Tommy Roy can see the Ryder Cup from almost every conceivable angle. Roy, lead producer for of NBC Sports and Golf Channel, will have 67 different cameras at his disposal to tell the story of golf's greatest event. If It happens at Gleneagles, Roy won't miss it.

On Friday, a year's worth of planning and preparation will manifest itself on millions of TV screens as golf die-hards and the casually curious will see if the Americans can take back the Ryder Cup.

Roy and his team kicked off this journey last summer, visiting Gleneagles for the European Tour's Johnnie Walker Championship, staged annually at the resort. They learned how the European Tour's in-house production team broadcasts the event and built on top of that for this event. From cameras, to talent scheduling to figuring when to use 27 full pages of statistical nuggets during the broadcast, Roy's hand has touched it all.

Normally, Roy would find himself in a production truck on-site, maestro to the broadcast. However, the team learned a year ago it wouldn't have access to the kind of truck they need to beam NBC's Ryder Cup coverage back to the States. So they built a 5,100-square-foot production house from scratch and brought in the equipment to run the entire operation -- something the team hasn't had to do since the 2003 Presidents Cup in South Africa.

"It's very similar to what you have with the Olympics and there's an International Broadcast Center," Roy explained Monday. "Everyone works out of one building."

That might seem like a lot for what amounts to a spectacle that's much smaller than your week-to-week PGA Tour event. On Friday and Saturday, there are no more than four matches on the course. Over the course of the day, there are only 32 players to follow. Sunday will see 12 matches tee off, but, almost assuredly, they won't all ever be unfolding simultaneously. But Roy doesn't see the story of the Ryder Cup as that of your standard-issue, medal-play tournament. The Ryder Cup isn't so much about counting strokes as conveying emotion, and Roy has aligned his resources to share, as Roone Arledge said, "the human drama of athletic competition."

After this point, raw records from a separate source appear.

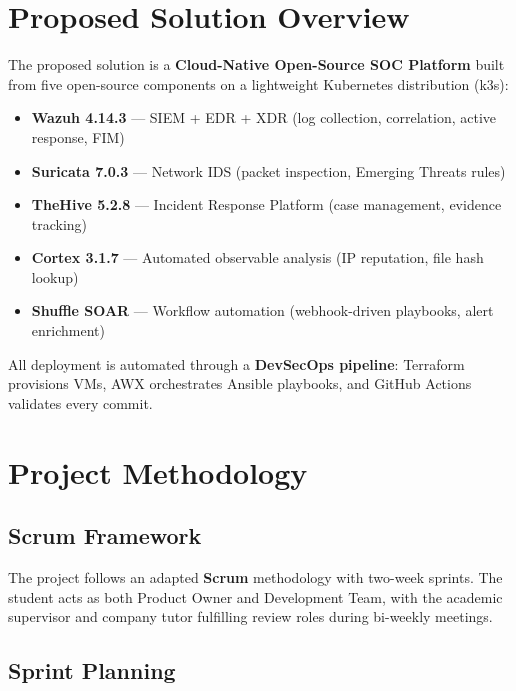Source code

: \documentclass[12pt,a4paper]{report}
\begin{document}
\section{Proposed Solution Overview}

The proposed solution is a \textbf{Cloud-Native Open-Source SOC Platform} built from five open-source components on a lightweight Kubernetes distribution (k3s):

\begin{itemize}
  \item \textbf{Wazuh 4.14.3} --- SIEM + EDR + XDR (log collection, correlation, active response, FIM)
  \item \textbf{Suricata 7.0.3} --- Network IDS (packet inspection, Emerging Threats rules)
  \item \textbf{TheHive 5.2.8} --- Incident Response Platform (case management, evidence tracking)
  \item \textbf{Cortex 3.1.7} --- Automated observable analysis (IP reputation, file hash lookup)
  \item \textbf{Shuffle SOAR} --- Workflow automation (webhook-driven playbooks, alert enrichment)
\end{itemize}

All deployment is automated through a \textbf{DevSecOps pipeline}: Terraform provisions VMs, AWX orchestrates Ansible playbooks, and GitHub Actions validates every commit.

\section{Project Methodology}

\subsection{Scrum Framework}

The project follows an adapted \textbf{Scrum} methodology with two-week sprints. The student acts as both Product Owner and Development Team, with the academic supervisor and company tutor fulfilling review roles during bi-weekly meetings.

\subsection{Sprint Planning}
\end{document}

"I have super slo-mo cameras to see Ian Poulter's eyes after he makes a putt," Roy said with a chuckle.

Roy is charged with telling the American side of the story, but match play is tricky in that regard. A hole can be won as much as it can be lost. An American could win the hole with a birdie putt or the European opponent could lose it by missing theirs. How that hole is shared on-air is Roy's call, however, it's done with a bias toward the red, white and blue.

"We try not to be jingoistic," Roy said. "We try to be balanced, but there is a definitive side of each story."

What makes sport compelling is that, unlike most other NBC programming, the story is unscripted. It can't be predicted. For an American audience, a close U.S. win is the perfect tale to tell. However, with the European side favored for a third-consecutive win, it's very well possible the American opponent could find itself in cruise control on Singles Sunday. If that's the case, however, Roy said the NBC approach doesn't change.

"The Ryder Cup lends itself to incredible shotmaking, incredible putting," Roy said, "so the action really carries it whether it's a blowout or not. If you're a golf fan, getting a chance to watch the world's greatest players do what they do under this intense pressure, it's still intriguing."